Within this industry, most of us share the desire to communicate effectively with the large and affluent Boomer population. It is my belief that one of the best ways to capture the imagination of Boomers is to understand them and speak to their primary emotional drivers through your marketing. Of the advertising that we have tested with Boomers, the creative that has resonated most powerfully has embodied this principle. The UNC Heart Center campaign is one of my favorite examples of advertising that speaks to the emotions and values of this audience. The advertising for the UNC Heart Center grew directly out of feedback we received from Boomers in focus groups and one-to-one interviews. Above is an example of one of the collages a group of Boomers built in one of our focus groups. The images they selected were in response to the question: What does health mean to you at this stage of your life? Themes represented in their choice of images include spending time with family and grand children, travel, exercise and good nutrition.
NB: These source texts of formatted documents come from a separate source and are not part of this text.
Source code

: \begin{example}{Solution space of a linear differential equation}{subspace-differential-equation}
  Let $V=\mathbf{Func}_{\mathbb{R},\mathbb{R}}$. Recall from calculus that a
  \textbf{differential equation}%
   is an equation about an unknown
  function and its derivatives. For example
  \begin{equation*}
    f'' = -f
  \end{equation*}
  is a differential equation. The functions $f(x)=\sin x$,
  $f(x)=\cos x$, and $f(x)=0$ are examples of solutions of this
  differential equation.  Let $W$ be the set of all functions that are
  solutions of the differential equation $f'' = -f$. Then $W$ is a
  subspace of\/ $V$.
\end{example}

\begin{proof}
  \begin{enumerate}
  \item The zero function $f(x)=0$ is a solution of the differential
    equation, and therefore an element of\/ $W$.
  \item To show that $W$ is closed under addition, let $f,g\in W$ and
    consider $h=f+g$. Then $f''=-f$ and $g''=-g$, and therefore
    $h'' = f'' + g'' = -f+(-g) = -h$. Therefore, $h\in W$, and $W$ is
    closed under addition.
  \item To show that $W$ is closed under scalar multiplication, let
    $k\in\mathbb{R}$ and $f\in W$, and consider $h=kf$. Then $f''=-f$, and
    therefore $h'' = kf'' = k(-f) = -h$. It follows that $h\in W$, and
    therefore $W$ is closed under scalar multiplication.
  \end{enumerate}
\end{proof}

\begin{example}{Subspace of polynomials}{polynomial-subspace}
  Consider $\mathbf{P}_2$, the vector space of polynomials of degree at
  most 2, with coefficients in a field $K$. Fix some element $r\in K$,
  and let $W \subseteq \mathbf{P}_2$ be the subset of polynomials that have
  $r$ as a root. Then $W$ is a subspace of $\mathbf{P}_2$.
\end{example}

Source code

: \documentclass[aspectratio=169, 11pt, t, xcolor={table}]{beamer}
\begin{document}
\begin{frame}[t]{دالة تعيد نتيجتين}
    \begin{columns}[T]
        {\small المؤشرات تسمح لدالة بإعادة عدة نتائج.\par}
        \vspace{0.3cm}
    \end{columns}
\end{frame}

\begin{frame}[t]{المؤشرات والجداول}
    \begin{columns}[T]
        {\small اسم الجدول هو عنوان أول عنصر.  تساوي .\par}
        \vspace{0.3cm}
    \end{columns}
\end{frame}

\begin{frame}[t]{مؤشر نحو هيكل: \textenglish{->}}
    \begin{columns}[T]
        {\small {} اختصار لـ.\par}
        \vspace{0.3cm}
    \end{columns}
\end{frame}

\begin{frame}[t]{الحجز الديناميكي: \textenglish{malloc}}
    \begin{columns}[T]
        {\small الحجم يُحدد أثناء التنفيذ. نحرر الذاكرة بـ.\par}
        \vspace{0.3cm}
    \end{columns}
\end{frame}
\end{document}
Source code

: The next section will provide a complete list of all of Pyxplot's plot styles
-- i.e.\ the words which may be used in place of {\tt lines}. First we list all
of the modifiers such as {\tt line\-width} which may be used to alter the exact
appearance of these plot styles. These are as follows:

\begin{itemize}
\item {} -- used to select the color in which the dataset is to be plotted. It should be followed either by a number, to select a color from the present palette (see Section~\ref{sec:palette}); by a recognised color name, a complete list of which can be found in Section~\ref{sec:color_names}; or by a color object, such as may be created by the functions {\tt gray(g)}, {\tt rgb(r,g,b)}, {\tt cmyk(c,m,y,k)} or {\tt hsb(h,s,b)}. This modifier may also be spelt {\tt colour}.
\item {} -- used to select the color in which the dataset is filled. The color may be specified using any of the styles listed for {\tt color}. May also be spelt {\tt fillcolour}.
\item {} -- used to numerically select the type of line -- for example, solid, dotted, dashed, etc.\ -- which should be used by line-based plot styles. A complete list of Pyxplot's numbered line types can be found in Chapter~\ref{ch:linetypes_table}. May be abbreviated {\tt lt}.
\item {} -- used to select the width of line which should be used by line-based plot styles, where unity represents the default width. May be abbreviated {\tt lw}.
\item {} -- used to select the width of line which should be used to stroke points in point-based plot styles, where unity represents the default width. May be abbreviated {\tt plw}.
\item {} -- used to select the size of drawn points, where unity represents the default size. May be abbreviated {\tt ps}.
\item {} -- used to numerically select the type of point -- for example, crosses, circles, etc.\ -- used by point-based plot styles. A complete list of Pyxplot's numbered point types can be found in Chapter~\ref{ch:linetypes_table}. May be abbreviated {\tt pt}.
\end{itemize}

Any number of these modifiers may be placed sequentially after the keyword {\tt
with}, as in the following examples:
What we have learned is that although Boomers are not a homogeneous group, they do share some important emotional drivers – the desire for questing, connecting and self-care. (See Silverstein and Fiske, Trading Up.) ‘Questing’ is related to the drive for self-actualization and enrichment through travel, adventure and play. ‘Connecting’ involves the desire to establish connections and an individual identity by aligning with specific products and services – often to replace missing connections with family. And finally, ‘self-care’ is all about activities that lead to renewal, rewards and rejuvenation. Time at the Spa, a nice dinner out, or indulging in fine wines are all forms of self-care. If this doesn’t look or sound like the Boomer you’ve been portraying in your advertising, it may be time to go back to the drawing board.
A great place to learn more about Boomers’ quest for self-actualization is Michael Silverstein and Neil Fiske’s book, Trading up: The New American Luxury. Overall, it is a terrific resource for understanding American consumers and their relationship with brands. I highly recommend it.